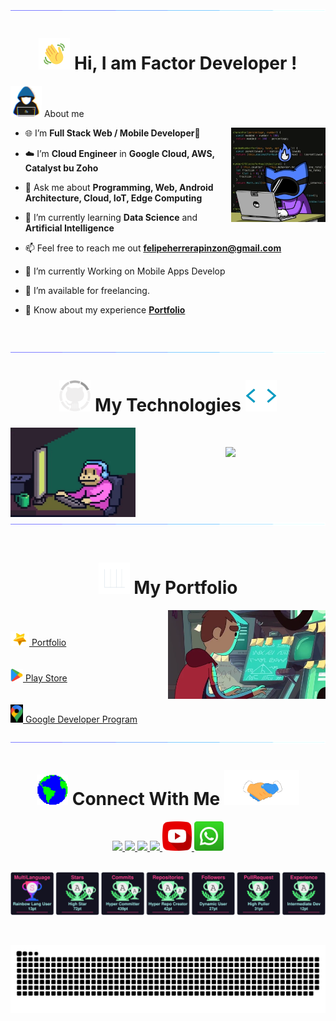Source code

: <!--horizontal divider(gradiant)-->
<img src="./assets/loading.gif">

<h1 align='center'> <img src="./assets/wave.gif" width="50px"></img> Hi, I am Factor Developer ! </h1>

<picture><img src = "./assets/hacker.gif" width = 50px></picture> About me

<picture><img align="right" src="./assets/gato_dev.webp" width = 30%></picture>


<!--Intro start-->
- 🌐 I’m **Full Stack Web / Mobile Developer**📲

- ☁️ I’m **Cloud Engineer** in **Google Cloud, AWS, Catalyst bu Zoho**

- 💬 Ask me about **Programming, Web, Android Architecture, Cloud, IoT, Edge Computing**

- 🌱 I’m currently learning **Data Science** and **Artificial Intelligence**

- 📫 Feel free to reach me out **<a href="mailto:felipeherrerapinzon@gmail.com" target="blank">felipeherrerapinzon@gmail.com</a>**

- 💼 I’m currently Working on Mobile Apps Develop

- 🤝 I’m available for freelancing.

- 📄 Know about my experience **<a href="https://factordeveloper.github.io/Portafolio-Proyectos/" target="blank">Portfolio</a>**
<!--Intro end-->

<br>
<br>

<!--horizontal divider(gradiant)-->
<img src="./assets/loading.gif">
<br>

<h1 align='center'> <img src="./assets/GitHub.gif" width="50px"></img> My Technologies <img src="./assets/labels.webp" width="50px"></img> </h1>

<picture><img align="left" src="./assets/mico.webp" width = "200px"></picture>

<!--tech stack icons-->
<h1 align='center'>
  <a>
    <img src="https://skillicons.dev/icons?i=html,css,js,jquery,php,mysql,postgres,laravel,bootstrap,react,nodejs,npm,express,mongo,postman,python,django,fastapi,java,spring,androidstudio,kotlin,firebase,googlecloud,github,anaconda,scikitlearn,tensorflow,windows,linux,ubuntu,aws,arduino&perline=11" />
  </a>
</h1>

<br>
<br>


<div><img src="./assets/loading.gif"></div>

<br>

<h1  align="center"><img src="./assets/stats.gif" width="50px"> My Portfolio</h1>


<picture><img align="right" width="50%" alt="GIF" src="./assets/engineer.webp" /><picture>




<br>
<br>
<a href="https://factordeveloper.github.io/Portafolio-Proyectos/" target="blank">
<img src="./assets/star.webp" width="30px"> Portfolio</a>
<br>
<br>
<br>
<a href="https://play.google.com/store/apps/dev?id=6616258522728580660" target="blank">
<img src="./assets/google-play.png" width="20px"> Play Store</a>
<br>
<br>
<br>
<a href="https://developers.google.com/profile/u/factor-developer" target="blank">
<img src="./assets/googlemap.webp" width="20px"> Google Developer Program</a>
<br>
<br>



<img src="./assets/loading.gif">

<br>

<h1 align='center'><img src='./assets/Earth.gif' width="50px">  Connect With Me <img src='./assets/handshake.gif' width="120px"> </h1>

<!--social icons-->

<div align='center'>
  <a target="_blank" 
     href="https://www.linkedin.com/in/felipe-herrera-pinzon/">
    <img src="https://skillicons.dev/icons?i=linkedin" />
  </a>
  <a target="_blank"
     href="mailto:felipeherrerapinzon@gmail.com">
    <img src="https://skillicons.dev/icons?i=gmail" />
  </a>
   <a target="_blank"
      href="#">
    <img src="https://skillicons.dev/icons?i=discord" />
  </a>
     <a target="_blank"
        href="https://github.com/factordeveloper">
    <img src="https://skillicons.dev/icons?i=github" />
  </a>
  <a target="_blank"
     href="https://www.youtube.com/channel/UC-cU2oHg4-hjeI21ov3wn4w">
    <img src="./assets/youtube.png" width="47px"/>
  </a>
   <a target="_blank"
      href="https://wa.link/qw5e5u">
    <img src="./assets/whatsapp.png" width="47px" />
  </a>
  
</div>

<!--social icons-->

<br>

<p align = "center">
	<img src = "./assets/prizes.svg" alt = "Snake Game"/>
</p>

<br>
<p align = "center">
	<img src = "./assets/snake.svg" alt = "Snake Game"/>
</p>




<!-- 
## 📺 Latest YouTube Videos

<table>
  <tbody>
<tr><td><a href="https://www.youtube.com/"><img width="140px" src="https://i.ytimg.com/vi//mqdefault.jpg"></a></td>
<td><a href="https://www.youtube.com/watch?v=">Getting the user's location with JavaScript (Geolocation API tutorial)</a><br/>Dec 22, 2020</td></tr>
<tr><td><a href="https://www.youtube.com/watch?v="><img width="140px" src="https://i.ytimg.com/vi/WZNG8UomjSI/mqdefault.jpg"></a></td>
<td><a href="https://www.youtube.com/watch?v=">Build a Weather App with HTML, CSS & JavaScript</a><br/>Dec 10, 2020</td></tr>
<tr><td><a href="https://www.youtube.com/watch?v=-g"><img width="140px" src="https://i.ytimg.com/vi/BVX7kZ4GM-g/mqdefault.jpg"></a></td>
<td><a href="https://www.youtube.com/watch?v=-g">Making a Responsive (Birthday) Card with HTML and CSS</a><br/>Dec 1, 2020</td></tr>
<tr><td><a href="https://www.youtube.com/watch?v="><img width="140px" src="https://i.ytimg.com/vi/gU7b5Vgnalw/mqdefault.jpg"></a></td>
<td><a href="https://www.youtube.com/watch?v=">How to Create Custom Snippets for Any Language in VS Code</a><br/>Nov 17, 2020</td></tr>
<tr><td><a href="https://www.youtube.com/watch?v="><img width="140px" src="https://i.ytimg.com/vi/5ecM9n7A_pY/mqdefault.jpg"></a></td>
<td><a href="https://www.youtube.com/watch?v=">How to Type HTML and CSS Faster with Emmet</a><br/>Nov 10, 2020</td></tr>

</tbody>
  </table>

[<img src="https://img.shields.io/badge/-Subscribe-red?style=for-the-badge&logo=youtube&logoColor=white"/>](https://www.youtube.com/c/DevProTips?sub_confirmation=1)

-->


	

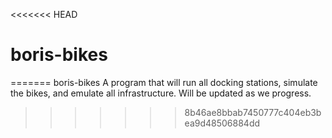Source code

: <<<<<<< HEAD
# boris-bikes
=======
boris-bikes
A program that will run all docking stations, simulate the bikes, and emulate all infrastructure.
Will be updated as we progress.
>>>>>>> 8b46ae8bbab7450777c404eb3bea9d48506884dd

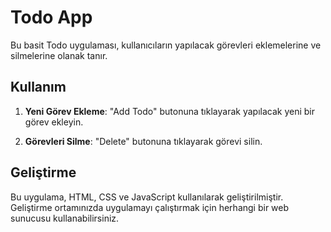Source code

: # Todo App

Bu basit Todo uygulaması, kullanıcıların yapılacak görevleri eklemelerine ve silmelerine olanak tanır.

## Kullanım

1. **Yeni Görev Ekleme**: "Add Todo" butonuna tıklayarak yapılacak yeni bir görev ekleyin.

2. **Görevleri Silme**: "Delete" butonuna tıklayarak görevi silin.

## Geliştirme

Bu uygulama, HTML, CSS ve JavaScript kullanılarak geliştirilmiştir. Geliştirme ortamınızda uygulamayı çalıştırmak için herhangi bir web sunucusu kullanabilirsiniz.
◆ ◆ ◆ ◆ ◆ ◆ ◆
### Your assignment:
Could you output every record above exactly as written, leaving out the pictures?

### Response to the exercise:
Source code

: <!--horizontal divider(gradiant)-->
<img src="./assets/loading.gif">

<h1 align='center'> <img src="./assets/wave.gif" width="50px"></img> Hi, I am Factor Developer ! </h1>

<picture><img src = "./assets/hacker.gif" width = 50px></picture> About me

<picture><img align="right" src="./assets/gato_dev.webp" width = 30%></picture>


<!--Intro start-->
- 🌐 I’m **Full Stack Web / Mobile Developer**📲

- ☁️ I’m **Cloud Engineer** in **Google Cloud, AWS, Catalyst bu Zoho**

- 💬 Ask me about **Programming, Web, Android Architecture, Cloud, IoT, Edge Computing**

- 🌱 I’m currently learning **Data Science** and **Artificial Intelligence**

- 📫 Feel free to reach me out **<a href="mailto:felipeherrerapinzon@gmail.com" target="blank">felipeherrerapinzon@gmail.com</a>**

- 💼 I’m currently Working on Mobile Apps Develop

- 🤝 I’m available for freelancing.

- 📄 Know about my experience **<a href="https://factordeveloper.github.io/Portafolio-Proyectos/" target="blank">Portfolio</a>**
<!--Intro end-->

<br>
<br>

<!--horizontal divider(gradiant)-->
<img src="./assets/loading.gif">
<br>

<h1 align='center'> <img src="./assets/GitHub.gif" width="50px"></img> My Technologies <img src="./assets/labels.webp" width="50px"></img> </h1>

<picture><img align="left" src="./assets/mico.webp" width = "200px"></picture>

<!--tech stack icons-->
<h1 align='center'>
  <a>
    <img src="https://skillicons.dev/icons?i=html,css,js,jquery,php,mysql,postgres,laravel,bootstrap,react,nodejs,npm,express,mongo,postman,python,django,fastapi,java,spring,androidstudio,kotlin,firebase,googlecloud,github,anaconda,scikitlearn,tensorflow,windows,linux,ubuntu,aws,arduino&perline=11" />
  </a>
</h1>

<br>
<br>


<div><img src="./assets/loading.gif"></div>

<br>

<h1  align="center"><img src="./assets/stats.gif" width="50px"> My Portfolio</h1>


<picture><img align="right" width="50%" alt="GIF" src="./assets/engineer.webp" /><picture>




<br>
<br>
<a href="https://factordeveloper.github.io/Portafolio-Proyectos/" target="blank">
<img src="./assets/star.webp" width="30px"> Portfolio</a>
<br>
<br>
<br>
<a href="https://play.google.com/store/apps/dev?id=6616258522728580660" target="blank">
<img src="./assets/google-play.png" width="20px"> Play Store</a>
<br>
<br>
<br>
<a href="https://developers.google.com/profile/u/factor-developer" target="blank">
<img src="./assets/googlemap.webp" width="20px"> Google Developer Program</a>
<br>
<br>



<img src="./assets/loading.gif">

<br>

<h1 align='center'><img src='./assets/Earth.gif' width="50px">  Connect With Me <img src='./assets/handshake.gif' width="120px"> </h1>

<!--social icons-->

<div align='center'>
  <a target="_blank" 
     href="https://www.linkedin.com/in/felipe-herrera-pinzon/">
    <img src="https://skillicons.dev/icons?i=linkedin" />
  </a>
  <a target="_blank"
     href="mailto:felipeherrerapinzon@gmail.com">
    <img src="https://skillicons.dev/icons?i=gmail" />
  </a>
   <a target="_blank"
      href="#">
    <img src="https://skillicons.dev/icons?i=discord" />
  </a>
     <a target="_blank"
        href="https://github.com/factordeveloper">
    <img src="https://skillicons.dev/icons?i=github" />
  </a>
  <a target="_blank"
     href="https://www.youtube.com/channel/UC-cU2oHg4-hjeI21ov3wn4w">
    <img src="./assets/youtube.png" width="47px"/>
  </a>
   <a target="_blank"
      href="https://wa.link/qw5e5u">
    <img src="./assets/whatsapp.png" width="47px" />
  </a>
  
</div>

<!--social icons-->

<br>

<p align = "center">
	<img src = "./assets/prizes.svg" alt = "Snake Game"/>
</p>

<br>
<p align = "center">
	<img src = "./assets/snake.svg" alt = "Snake Game"/>
</p>




<!-- 
## 📺 Latest YouTube Videos

<table>
  <tbody>
<tr><td><a href="https://www.youtube.com/"><img width="140px" src="https://i.ytimg.com/vi//mqdefault.jpg"></a></td>
<td><a href="https://www.youtube.com/watch?v=">Getting the user's location with JavaScript (Geolocation API tutorial)</a><br/>Dec 22, 2020</td></tr>
<tr><td><a href="https://www.youtube.com/watch?v="><img width="140px" src="https://i.ytimg.com/vi/WZNG8UomjSI/mqdefault.jpg"></a></td>
<td><a href="https://www.youtube.com/watch?v=">Build a Weather App with HTML, CSS & JavaScript</a><br/>Dec 10, 2020</td></tr>
<tr><td><a href="https://www.youtube.com/watch?v=-g"><img width="140px" src="https://i.ytimg.com/vi/BVX7kZ4GM-g/mqdefault.jpg"></a></td>
<td><a href="https://www.youtube.com/watch?v=-g">Making a Responsive (Birthday) Card with HTML and CSS</a><br/>Dec 1, 2020</td></tr>
<tr><td><a href="https://www.youtube.com/watch?v="><img width="140px" src="https://i.ytimg.com/vi/gU7b5Vgnalw/mqdefault.jpg"></a></td>
<td><a href="https://www.youtube.com/watch?v=">How to Create Custom Snippets for Any Language in VS Code</a><br/>Nov 17, 2020</td></tr>
<tr><td><a href="https://www.youtube.com/watch?v="><img width="140px" src="https://i.ytimg.com/vi/5ecM9n7A_pY/mqdefault.jpg"></a></td>
<td><a href="https://www.youtube.com/watch?v=">How to Type HTML and CSS Faster with Emmet</a><br/>Nov 10, 2020</td></tr>

</tbody>
  </table>

[<img src="https://img.shields.io/badge/-Subscribe-red?style=for-the-badge&logo=youtube&logoColor=white"/>](https://www.youtube.com/c/DevProTips?sub_confirmation=1)

-->


	

Source code

: <<<<<<< HEAD
# boris-bikes
=======
boris-bikes
A program that will run all docking stations, simulate the bikes, and emulate all infrastructure.
Will be updated as we progress.
>>>>>>> 8b46ae8bbab7450777c404eb3bea9d48506884dd

Source code

: # Todo App

Bu basit Todo uygulaması, kullanıcıların yapılacak görevleri eklemelerine ve silmelerine olanak tanır.

## Kullanım

1. **Yeni Görev Ekleme**: "Add Todo" butonuna tıklayarak yapılacak yeni bir görev ekleyin.

2. **Görevleri Silme**: "Delete" butonuna tıklayarak görevi silin.

## Geliştirme

Bu uygulama, HTML, CSS ve JavaScript kullanılarak geliştirilmiştir. Geliştirme ortamınızda uygulamayı çalıştırmak için herhangi bir web sunucusu kullanabilirsiniz.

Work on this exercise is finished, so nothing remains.